The ED-8 school board member suggested the school board bring in someone to take a look at the budget to assure it was balanced.
“There will be an audit in September of last year’s budget,” replied Herndon.
Changing the subject, Herndon focused on the issue she said was of pressing importance Thursday evening.
“We have a big decision to make. Can we pay for this insurance at 100 percent for our employees, do we have to pass it on to the employees or do we split it. That’s the bottom line,” she said.
ED-4 trustee Cheryl Terry suggested to all board members they bring any budget documents given to them in March, adding no one is accusing anyone of anything and if there was a problem, “perhaps it was an oversight.”
“As board members we can only go by the information that is presented to us. We have to put trust in the people who bring the information to us. We have no access, no more access than you all do to the information about our school system,” ED-3 trustee Kimberly Farson told the approximately 30 persons attending Thursday evening’s hour-long meeting.
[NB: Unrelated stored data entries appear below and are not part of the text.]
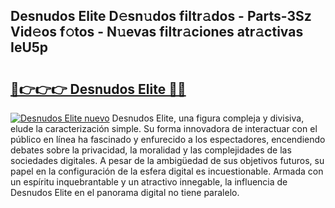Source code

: ## Desnudos Elite D𝚎sn𝚞dos filtr𝚊dos - Parts-3Sz Vid𝚎os f𝚘tos - N𝚞evas filtr𝚊ciones atr𝚊ctivas IeU5p

# <h2><a href="http://mbcgy44.tromn.icu/?c=Desnudos+Elite">🔗👉👉👉 Desnudos Elite 🔗🔗</a></h2>

[![Desnudos Elite nuevo](https://i.imgur.com/pEAQMta.gif)](http://mbcgy44.tromn.icu/?c=Desnudos+Elite)
Desnudos Elite, una figura compleja y divisiva, elude la caracterización simple. Su forma innovadora de interactuar con el público en línea ha fascinado y enfurecido a los espectadores, encendiendo debates sobre la privacidad, la moralidad y las complejidades de las sociedades digitales. A pesar de la ambigüedad de sus objetivos futuros, su papel en la configuración de la esfera digital es incuestionable. Armada con un espíritu inquebrantable y un atractivo innegable, la influencia de Desnudos Elite en el panorama digital no tiene paralelo.
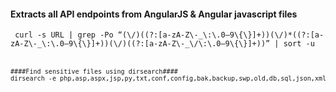 
#### Extracts all API endpoints from AngularJS & Angular javascript files ####
<pre><code> curl -s URL | grep -Po “(\/)((?:[a-zA-Z\-_\:\.0–9\{\}]+))(\/)*((?:[a-zA-Z\-_\:\.0–9\{\}]+))(\/)((?:[a-zA-Z\-_\/\:\.0–9\{\}]+))” | sort -u <code><pre>
<br>
####Find sensitive files using dirsearch####
dirsearch -e php,asp,aspx,jsp,py,txt,conf,config,bak,backup,swp,old,db,sql,json,xml,log,js -u <target>

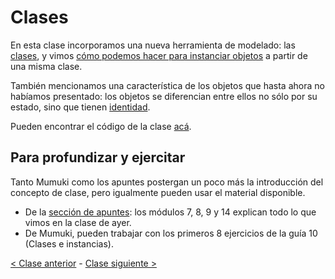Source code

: # Clases

En esta clase incorporamos una nueva herramienta de modelado: las [clases](http://wiki.uqbar.org/wiki/articles/clases.html), y vimos [cómo podemos hacer para instanciar objetos](http://wiki.uqbar.org/wiki/articles/herramientas-de-instanciacion.html) a partir de una misma clase.

También mencionamos una característica de los objetos que hasta ahora no habíamos presentado: los objetos se diferencian entre ellos no sólo por su estado, sino que tienen [identidad](http://wiki.uqbar.org/wiki/articles/igual-o-identico-----vs---.html).

Pueden encontrar el código de la clase [acá](https://github.com/pdep-mit/ejemplos-de-clase-wollok/tree/master/ejemplos-de-clase/src/clase03).

## Para profundizar y ejercitar

Tanto Mumuki como los apuntes postergan un poco más la introducción del concepto de clase, pero igualmente pueden usar el material disponible.
- De la [sección de apuntes](http://www.pdep.com.ar/material/apuntes): los módulos 7, 8, 9 y 14 explican todo lo que vimos en la clase de ayer.
- De Mumuki, pueden trabajar con los primeros 8 ejercicios de la guía 10 (Clases e instancias).

[< Clase anterior](https://github.com/pdep-mit/bitacora-de-clase/blob/master/clase-18.md) - [Clase siguiente >](https://github.com/pdep-mit/bitacora-de-clase/blob/master/clase-20.md)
“There have been questions that have been asked for years by board members that didn’t get answers…we adopted a budget in March that we were told was balanced. We have to go by the figures we’re presented,” added Farson. “I feel like this board…has been left in the dark for many years.”
ED-7 trustee R. K. “Dick” Stoneman said he gave an honest opinion to his constituents “at that time” of the LORP program and apologized to those he had previously told the program was solid.
He told those attending the meeting he had only acted on the information given to him.
“It was totally disregarded. Why weren’t these bills paid?” asked ED-6 trustee Fay Satterfield reminding members that no end of the year meeting was ever held to close out bills in June despite board members’ requests.
Smith thanked Director of Finance Jay Camp and Superintendent Herndon for their presentation.
“I’ve asked lots and lots of questions since January of Mr. Stapleton and Mr. Covington and other people who are involved in our district, and I didn’t feel that I was getting all the answers that I was seeking,” said Smith. “But for the first time, I’m seeing figures that make sense. Unfortunately they make sense in the wrong direction.
Email requested by The Gazette-Virginian through a Freedom of Information Act reveals Smith did request LORP information on Jan. 16 from former Chief Financial Officer Bill Covington, and on Jan. 17 he provided the information she requested.
“I hope this helps. Contact me again if you have further questions,” Covington’s email to Smith concludes.
“If we had known what we knew in July, if we knew that before you guys retired, it would have never happened,” she said to those in the audience, many of whom retired at the end of June with promises of LORP benefits, only to be denied those benefits less than one month later.